_The problem_
Copy the records below exactly, omitting any pictures they contain.

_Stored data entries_
┌──

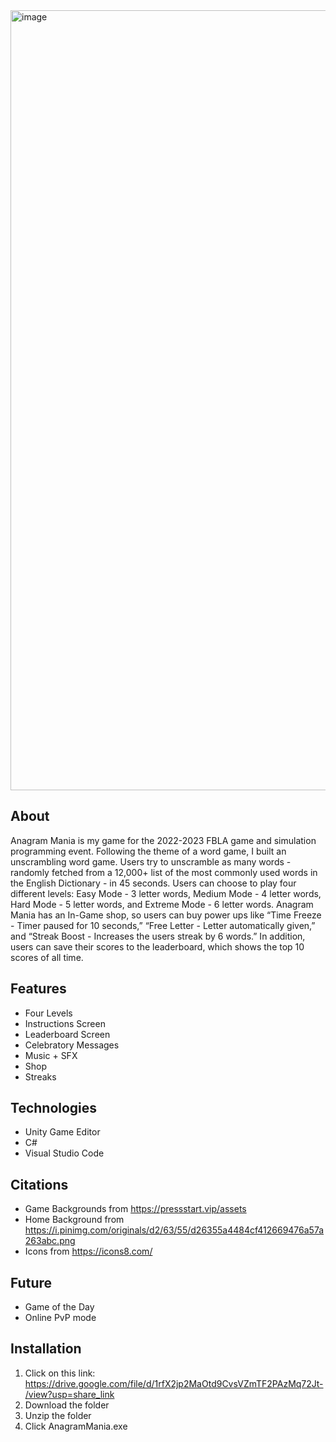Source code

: <img width="1248" alt="image" src="https://user-images.githubusercontent.com/82910597/231650725-65d9e48c-4536-4113-9227-1b3cef8dfc8c.png">

## About ##
Anagram Mania is my game for the 2022-2023 FBLA game and simulation programming event. Following the theme of a word game, I built an unscrambling word game. Users try to unscramble as many words - randomly fetched from a 12,000+ list of the most commonly used words in the English Dictionary - in 45 seconds. Users can choose to play four different levels: Easy Mode - 3 letter words, Medium Mode - 4 letter words, Hard Mode - 5 letter words, and Extreme Mode - 6 letter words. Anagram Mania has an In-Game shop, so users can buy power ups like “Time Freeze - Timer paused for 10 seconds,” “Free Letter - Letter automatically given,” and “Streak Boost - Increases the users streak by 6 words.” In addition, users can save their scores to the leaderboard, which shows the top 10 scores of all time. 

## Features ##
* Four Levels
* Instructions Screen
* Leaderboard Screen
* Celebratory Messages
* Music + SFX
* Shop
* Streaks

## Technologies ##
* Unity Game Editor
* C#
* Visual Studio Code

## Citations ##
* Game Backgrounds from https://pressstart.vip/assets
* Home Background from https://i.pinimg.com/originals/d2/63/55/d26355a4484cf412669476a57a263abc.png
* Icons from https://icons8.com/

## Future ##
* Game of the Day
* Online PvP mode

## Installation ##
1. Click on this link: https://drive.google.com/file/d/1rfX2jp2MaOtd9CvsVZmTF2PAzMq72Jt-/view?usp=share_link
2. Download the folder
3. Unzip the folder
4. Click AnagramMania.exe
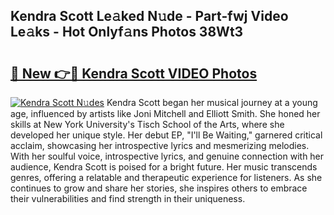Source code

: ## Kendra Scott Le𝚊ked N𝚞de - Part-fwj Video Le𝚊ks - Hot Onlyf𝚊ns Photos 38Wt3

# <h2><a href="http://ab73159.deff.icu/?id=Kendra+Scott">🔗 New 👉🔴 Kendra Scott VIDEO Photos</a></h2>

[![Kendra Scott N𝚞des](https://i.imgur.com/rIISA9y.gif)](http://ab73159.deff.icu/?id=Kendra+Scott)
Kendra Scott began her musical journey at a young age, influenced by artists like Joni Mitchell and Elliott Smith. She honed her skills at New York University's Tisch School of the Arts, where she developed her unique style. Her debut EP, "I'll Be Waiting," garnered critical acclaim, showcasing her introspective lyrics and mesmerizing melodies. With her soulful voice, introspective lyrics, and genuine connection with her audience, Kendra Scott is poised for a bright future. Her music transcends genres, offering a relatable and therapeutic experience for listeners. As she continues to grow and share her stories, she inspires others to embrace their vulnerabilities and find strength in their uniqueness.
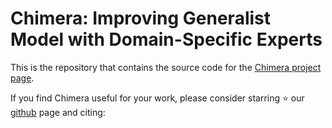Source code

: # Chimera: Improving Generalist Model with Domain-Specific Experts

This is the repository that contains the source code for the [Chimera project page](https://m3dbench.github.io/).

If you find Chimera useful for your work, please consider starring ⭐ our [github](https://github.com/UniModal4Reasoning/Chimera/tree/main) page and citing:



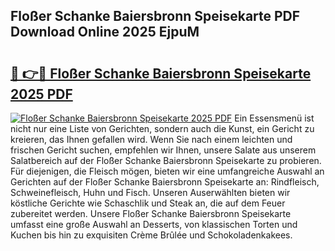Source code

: ## Floßer Schanke Baiersbronn Speisekarte PDF Download Online 2025 EjpuM

# <h2><a href="http://gcaxl1j.nevu.top/?p=Flo%c3%9fer+Schanke+Baiersbronn+Speisekarte">🔗 👉🔴 Floßer Schanke Baiersbronn Speisekarte 2025 PDF</a></h2>

[![Floßer Schanke Baiersbronn Speisekarte 2025 PDF](https://i.imgur.com/dBaPXMq.png)](http://gcaxl1j.nevu.top/?p=Flo%c3%9fer+Schanke+Baiersbronn+Speisekarte)
Ein Essensmenü ist nicht nur eine Liste von Gerichten, sondern auch die Kunst, ein Gericht zu kreieren, das Ihnen gefallen wird. Wenn Sie nach einem leichten und frischen Gericht suchen, empfehlen wir Ihnen, unsere Salate aus unserem Salatbereich auf der Floßer Schanke Baiersbronn Speisekarte zu probieren. Für diejenigen, die Fleisch mögen, bieten wir eine umfangreiche Auswahl an Gerichten auf der Floßer Schanke Baiersbronn Speisekarte an: Rindfleisch, Schweinefleisch, Huhn und Fisch. Unseren Auserwählten bieten wir köstliche Gerichte wie Schaschlik und Steak an, die auf dem Feuer zubereitet werden. Unsere Floßer Schanke Baiersbronn Speisekarte umfasst eine große Auswahl an Desserts, von klassischen Torten und Kuchen bis hin zu exquisiten Crème Brûlée und Schokoladenkakees.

└──

_Solved problem_
Source code

: <img width="1248" alt="image" src="https://user-images.githubusercontent.com/82910597/231650725-65d9e48c-4536-4113-9227-1b3cef8dfc8c.png">

## About ##
Anagram Mania is my game for the 2022-2023 FBLA game and simulation programming event. Following the theme of a word game, I built an unscrambling word game. Users try to unscramble as many words - randomly fetched from a 12,000+ list of the most commonly used words in the English Dictionary - in 45 seconds. Users can choose to play four different levels: Easy Mode - 3 letter words, Medium Mode - 4 letter words, Hard Mode - 5 letter words, and Extreme Mode - 6 letter words. Anagram Mania has an In-Game shop, so users can buy power ups like “Time Freeze - Timer paused for 10 seconds,” “Free Letter - Letter automatically given,” and “Streak Boost - Increases the users streak by 6 words.” In addition, users can save their scores to the leaderboard, which shows the top 10 scores of all time. 

## Features ##
* Four Levels
* Instructions Screen
* Leaderboard Screen
* Celebratory Messages
* Music + SFX
* Shop
* Streaks

## Technologies ##
* Unity Game Editor
* C#
* Visual Studio Code

## Citations ##
* Game Backgrounds from https://pressstart.vip/assets
* Home Background from https://i.pinimg.com/originals/d2/63/55/d26355a4484cf412669476a57a263abc.png
* Icons from https://icons8.com/

## Future ##
* Game of the Day
* Online PvP mode

## Installation ##
1. Click on this link: https://drive.google.com/file/d/1rfX2jp2MaOtd9CvsVZmTF2PAzMq72Jt-/view?usp=share_link
2. Download the folder
3. Unzip the folder
4. Click AnagramMania.exe
Source code

: ## Kendra Scott Le𝚊ked N𝚞de - Part-fwj Video Le𝚊ks - Hot Onlyf𝚊ns Photos 38Wt3

# <h2><a href="http://ab73159.deff.icu/?id=Kendra+Scott">🔗 New 👉🔴 Kendra Scott VIDEO Photos</a></h2>

[![Kendra Scott N𝚞des](https://i.imgur.com/rIISA9y.gif)](http://ab73159.deff.icu/?id=Kendra+Scott)
Kendra Scott began her musical journey at a young age, influenced by artists like Joni Mitchell and Elliott Smith. She honed her skills at New York University's Tisch School of the Arts, where she developed her unique style. Her debut EP, "I'll Be Waiting," garnered critical acclaim, showcasing her introspective lyrics and mesmerizing melodies. With her soulful voice, introspective lyrics, and genuine connection with her audience, Kendra Scott is poised for a bright future. Her music transcends genres, offering a relatable and therapeutic experience for listeners. As she continues to grow and share her stories, she inspires others to embrace their vulnerabilities and find strength in their uniqueness.
Source code

: # Chimera: Improving Generalist Model with Domain-Specific Experts

This is the repository that contains the source code for the [Chimera project page](https://m3dbench.github.io/).

If you find Chimera useful for your work, please consider starring ⭐ our [github](https://github.com/UniModal4Reasoning/Chimera/tree/main) page and citing:



Source code

: ## Floßer Schanke Baiersbronn Speisekarte PDF Download Online 2025 EjpuM

# <h2><a href="http://gcaxl1j.nevu.top/?p=Flo%c3%9fer+Schanke+Baiersbronn+Speisekarte">🔗 👉🔴 Floßer Schanke Baiersbronn Speisekarte 2025 PDF</a></h2>

[![Floßer Schanke Baiersbronn Speisekarte 2025 PDF](https://i.imgur.com/dBaPXMq.png)](http://gcaxl1j.nevu.top/?p=Flo%c3%9fer+Schanke+Baiersbronn+Speisekarte)
Ein Essensmenü ist nicht nur eine Liste von Gerichten, sondern auch die Kunst, ein Gericht zu kreieren, das Ihnen gefallen wird. Wenn Sie nach einem leichten und frischen Gericht suchen, empfehlen wir Ihnen, unsere Salate aus unserem Salatbereich auf der Floßer Schanke Baiersbronn Speisekarte zu probieren. Für diejenigen, die Fleisch mögen, bieten wir eine umfangreiche Auswahl an Gerichten auf der Floßer Schanke Baiersbronn Speisekarte an: Rindfleisch, Schweinefleisch, Huhn und Fisch. Unseren Auserwählten bieten wir köstliche Gerichte wie Schaschlik und Steak an, die auf dem Feuer zubereitet werden. Unsere Floßer Schanke Baiersbronn Speisekarte umfasst eine große Auswahl an Desserts, von klassischen Torten und Kuchen bis hin zu exquisiten Crème Brûlée und Schokoladenkakees.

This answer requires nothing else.